The U.K. started exporting its signature brand of comedy to the U.S. in the 1970s, ushering in a wave of influence that narrowed the gap between “humour” and “humor.”

By John Bolster


Photograph by AF Archive/Alamy

Photograph by AF Archive/Alamy

Entering Through the Narrow Gate

Unlike its musical counterpart half a decade earlier, the British comedy invasion of the United States didn’t launch on Broadway, in front of a ravenous studio audience and a colossal 73 million television viewers.

No, British humor accessed mainland U.S.A. in a fashion much more suited to its long-standing qualities of self-deprecation, irony, and understatement—flickering to life on the Canadian Broadcasting Corporation (CBC) in 1970, before gaining traction on PBS in America a few years later.

Also unlike the Beatles, the Rolling Stones, and their ilk, which shot like meteors from The Ed Sullivan Show to the top of the music charts and the forefront of American culture, British comedy had a fitful start in North America.
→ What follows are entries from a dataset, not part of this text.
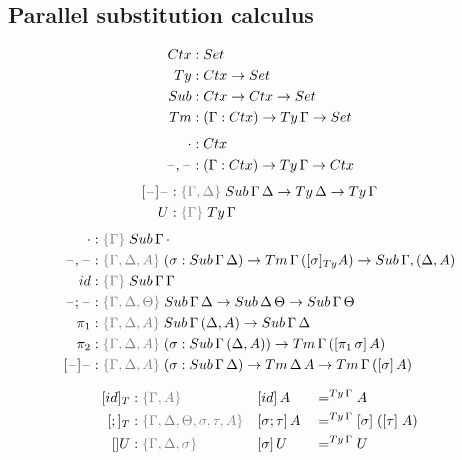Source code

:\documentclass[a4paper,UKenglish,numberwithinsect,cleveref,thm-restate]{lipics-v2021}
\begin{document}
\subsection{Parallel substitution calculus} \label{subsec:SC}
\begin{alignat*}{3}
  \Ctx   & : \Set                   \\
  \Ty    & : \Ctx \to \Set          \\
  \Sub   & : \Ctx \to \Ctx \to \Set \\
  \Tm    & : (\Gamma : \Ctx) \to \Ty\,\Gamma \to \Set
\end{alignat*}
\begin{alignat*}{3}
  \emptyctx & : \Ctx \\
  \blank,\blank & : (\Gamma : \Ctx) \to \Ty\,\Gamma \to \Ctx
\end{alignat*}
\begin{alignat*}{3}
  [\blank]\blank &: \implicit{\Gamma, \Delta} \; \Sub\,\Gamma\,\Delta \to \Ty\,\Delta \to \Ty\,\Gamma \\
  U & : \implicit{\Gamma}\;\Ty\, \Gamma
\end{alignat*}
\begin{alignat*}{3}
  \emptysub & : \implicit{\Gamma}\;\Sub\,\Gamma\,\emptyctx \\
  \blank,\blank & : \implicit{\Gamma, \Delta, A}\;(\sigma : \Sub\,\Gamma\,\Delta) \to \Tm\,\Gamma\,([ \sigma ]_{\Ty} A) \to \Sub\,\Gamma,(\Delta, A) \\
  \idS & : \implicit{\Gamma}\;\Sub\,\Gamma\,\Gamma \\
  \blank;\blank & : \implicit{\Gamma, \Delta, \Theta}\;\Sub\,\Gamma\,\Delta \to \Sub\,\Delta\,\Theta \to \Sub\,\Gamma\,\Theta \\
  \pi_1 & : \implicit{\Gamma, \Delta, A}\;\Sub\,\Gamma\,(\Delta, A) \to \Sub\,\Gamma\,\Delta \\
  \pi_2 & : \implicit{\Gamma, \Delta, A}\;(\sigma : \Sub\,\Gamma\,(\Delta, A)) \to \Tm\,\Gamma\,([ \pi_1\,\sigma ]\, A) \\
  [\blank] \blank & : \implicit{\Gamma,\Delta, A}\;(\sigma : \Sub\,\Gamma\,\Delta) \to \Tm\,\Delta\,A \to \Tm\,\Gamma\,([\sigma]\, A)
\end{alignat*}


\begin{alignat*}{3}
  [\idS]_T & : \implicit{\Gamma, A}                               && [ \idS ] \,A         && =^{\Ty\,\Gamma} A \\
  [;]_T    & : \implicit{\Gamma, \Delta, \Theta, \sigma, \tau, A} && [ \sigma ; \tau ]\,A && =^{\Ty\,\Gamma} [ \sigma ]\;([ \tau ]\;A) \\
  []U      & : \implicit{\Gamma, \Delta, \sigma}                  && [ \sigma ]\,U        && =^{\Ty\,\Gamma} U
\end{alignat*}
\end{document}

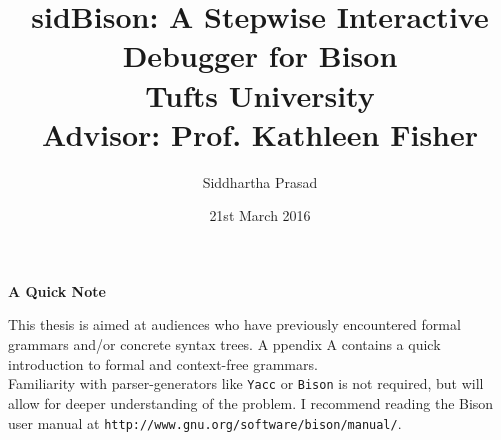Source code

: \documentclass {report}
\title {
	{sidBison: A Stepwise Interactive Debugger for Bison\\[0.4in]}
	{ Tufts University\\[0.2in]}
	{\large Advisor: Prof. Kathleen Fisher\\}
	}
\author {Siddhartha Prasad}
\date{21st March 2016}
\begin{document}
\maketitle



\pagebreak
\tableofcontents
\pagebreak


\thispagestyle{plain}
\begin{center}
    \textbf{A Quick Note}
\end{center}

\noindent

This thesis is aimed at audiences who have previously encountered formal grammars and/or concrete syntax trees.
A ppendix A contains a quick introduction to formal and context-free grammars.\\

Familiarity with parser-generators like \verb|Yacc| or \verb|Bison| is not required, but will allow for deeper understanding of the problem. I recommend reading the Bison user manual at \verb|http://www.gnu.org/software/bison/manual/|.

\pagebreak















\end{document}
The first salvo, such as it was, came from the surreal sketch show Monty Python’s Flying Circus, which debuted on the British Broadcasting Corporation (BBC) in October 1969. The following September, the CBC added the program to its fall lineup, only to pull the plug after airing just 20 episodes.
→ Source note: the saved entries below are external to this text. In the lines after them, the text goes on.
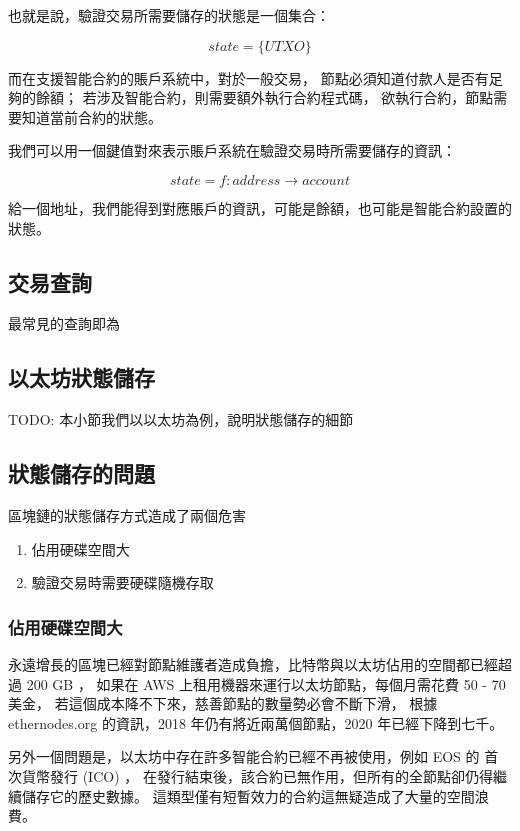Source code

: 也就是說，驗證交易所需要儲存的狀態是一個集合：

\[state = \{UTXO\}\]

而在支援智能合約的賬戶系統中，對於一般交易，
節點必須知道付款人是否有足夠的餘額；
若涉及智能合約，則需要額外執行合約程式碼，
欲執行合約，節點需要知道當前合約的狀態。

我們可以用一個鍵值對來表示賬戶系統在驗證交易時所需要儲存的資訊：

\[state = f: address\to account \]

給一個地址，我們能得到對應賬戶的資訊，可能是餘額，也可能是智能合約設置的狀態。

\subsection{交易查詢}

最常見的查詢即為

\subsection{以太坊狀態儲存}

TODO: 本小節我們以以太坊為例，說明狀態儲存的細節

\subsection{狀態儲存的問題}

區塊鏈的狀態儲存方式造成了兩個危害

\begin{enumerate}
  \item 佔用硬碟空間大
  \item 驗證交易時需要硬碟隨機存取
\end{enumerate}

\subsubsection{佔用硬碟空間大}

永遠增長的區塊已經對節點維護者造成負擔，比特幣與以太坊佔用的空間都已經超過 200 GB ，
如果在 AWS 上租用機器來運行以太坊節點，每個月需花費 50 - 70 美金，
若這個成本降不下來，慈善節點的數量勢必會不斷下滑，
根據 ethernodes.org 的資訊，2018 年仍有將近兩萬個節點，2020 年已經下降到七千。

另外一個問題是，以太坊中存在許多智能合約已經不再被使用，例如 EOS 的 首次貨幣發行 (ICO) ，
在發行結束後，該合約已無作用，但所有的全節點卻仍得繼續儲存它的歷史數據。
這類型僅有短暫效力的合約這無疑造成了大量的空間浪費。

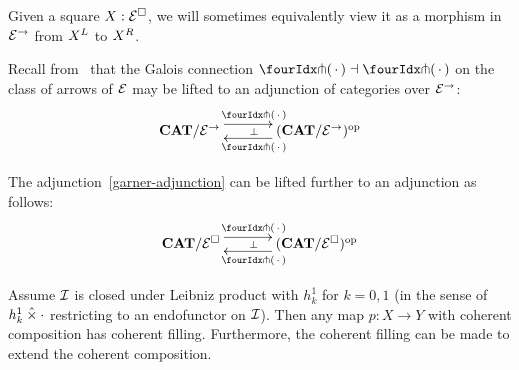 \documentclass[reqno,10pt,a4paper,oneside]{amsart}
\begin{document}
Given a square $X : \catE^{\Box}$, we will sometimes equivalently view it as a morphism in $\catE^{\to}$ from $X\sql$ to $X\sqr$.

Recall from~\cite{garner:small-object-argument} that the Galois connection $\liftl{\brarghole} \dashv \liftr{\brarghole}$ on the class of arrows of $\catE$ may be lifted to an adjunction of categories over $\catE^{\to}$:
\begin{equation}
\label{garner-adjunction}
\begin{gathered}
\xymatrix@C+1em{
  \CAT/\catE^{\to}
  \ar@<5pt>[r]^{\liftl{\brarghole}}
  \ar@{}[r]|{\bot}
&
  (\CAT/\catE^{\to})^{\op}
  \ar@<5pt>[l]^{\liftr{\brarghole}}
}
\end{gathered}
\end{equation}

\begin{lemma}
 \label{garner-adjunction-extended}
The adjunction~\eqref{garner-adjunction} can be lifted further to an adjunction as follows:
\begin{equation}
\label{garner-adjunction-extended}
\begin{gathered}
\xymatrix@C+1em{
  \CAT/\catE^{\Box}
  \ar@<5pt>[r]^{\liftl{\brarghole}}
  \ar@{}[r]|{\bot}
&
  (\CAT/\catE^{\Box})^{\op}
  \ar@<5pt>[l]^{\liftr{\brarghole}}
}
\end{gathered}
\end{equation}
\end{lemma}

\begin{theorem}
Assume $\cal{I}$ is closed under Leibniz product with $h_k^1$ for $k = 0, 1$ (in the sense of $h_k^1 \hattimes \arghole$ restricting to an endofunctor on $\cal{I}$).
Then any map $p : X \to Y$ with coherent composition has coherent filling.
Furthermore, the coherent filling can be made to extend the coherent composition.
\end{theorem}
\end{document}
The show didn’t see the light of day on these shores again until August 1972, when the film And Now for Something Completely Different—a collection of Python skits from the first two BBC seasons—achieved limited box-office success stateside. A few sketches (“Bicycle Repair Man,” “The Dull Life of a City Stock-broker”) also aired that summer on The Dean Martin Comedy World, an NBC TV program brought on as a replacement for The Dean Martin Show.

Two years later, in Dallas of all places, the Pythons made their breakthrough. Ron Devillier, program director for KERA, the Dallas PBS affiliate, began broadcasting Flying Circus episodes, and ratings sky-rocketed as viewers howled at soon-to-be iconic sketches like “Cheese Shop,” “The Ministry of Silly Walks,” and “The Spanish Inquisition.” By the summer of 1975, 113 PBS stations were airing the show, and the film And Now for Something Completely Different had been re-released, doing much more business the second time around.

The troupe got additional exposure on FM radio, which regularly aired clips from the Pythons’ comedy LPs. And meanwhile, back in Canada, Flying Circus had become a hit on the CBC, which had been inundated with calls, as well as a demonstration outside its Montreal studio, after dropping the show in 1970.

The floodgates were open: ABC aired two Monty Python specials in 1975, and the troupe—which consisted of John Cleese, Michael Palin, Eric Idle, Graham Chapman, Terry Jones, and American expat Terry Gilliam—went on to enormous mainstream success in the U.S., producing four feature films, including the classics Monty Python and the Holy Grail and Monty Python’s Life of Brian, and participating in numerous other projects, both individually and collectively.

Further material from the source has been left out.